Rendered images with source text:
..........

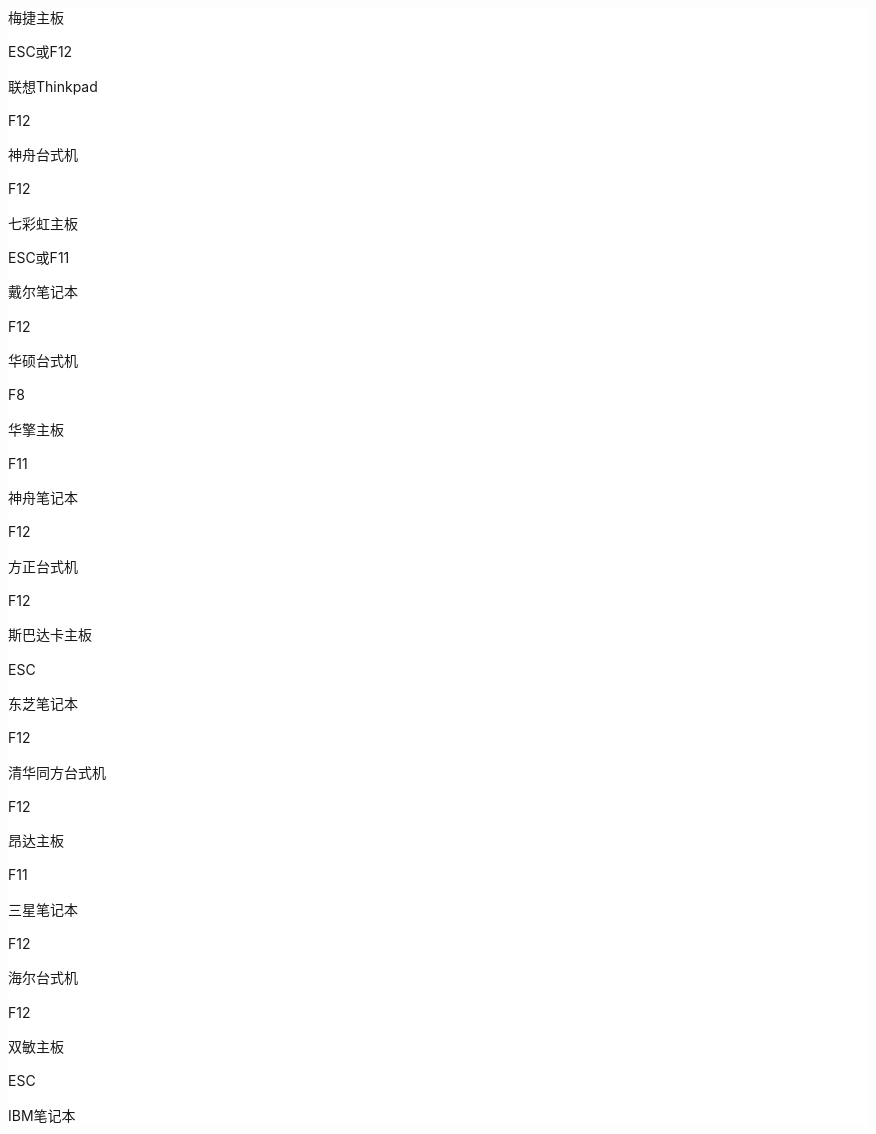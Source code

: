 梅捷主板

ESC或F12

联想Thinkpad

F12

神舟台式机

F12

七彩虹主板

ESC或F11

戴尔笔记本

F12

华硕台式机

F8

华擎主板

F11

神舟笔记本

F12

方正台式机

F12

斯巴达卡主板

ESC

东芝笔记本

F12

清华同方台式机

F12

昂达主板

F11

三星笔记本

F12

海尔台式机

F12

双敏主板

ESC

IBM笔记本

..........

# Activity
The data shown above must be printed again exactly, with no images included.

# Answer
Source code

: 梅捷主板

ESC或F12

联想Thinkpad

F12

神舟台式机

F12

七彩虹主板

ESC或F11

戴尔笔记本

F12

华硕台式机

F8

华擎主板

F11

神舟笔记本

F12

方正台式机

F12

斯巴达卡主板

ESC

东芝笔记本

F12

清华同方台式机

F12

昂达主板

F11

三星笔记本

F12

海尔台式机

F12

双敏主板

ESC

IBM笔记本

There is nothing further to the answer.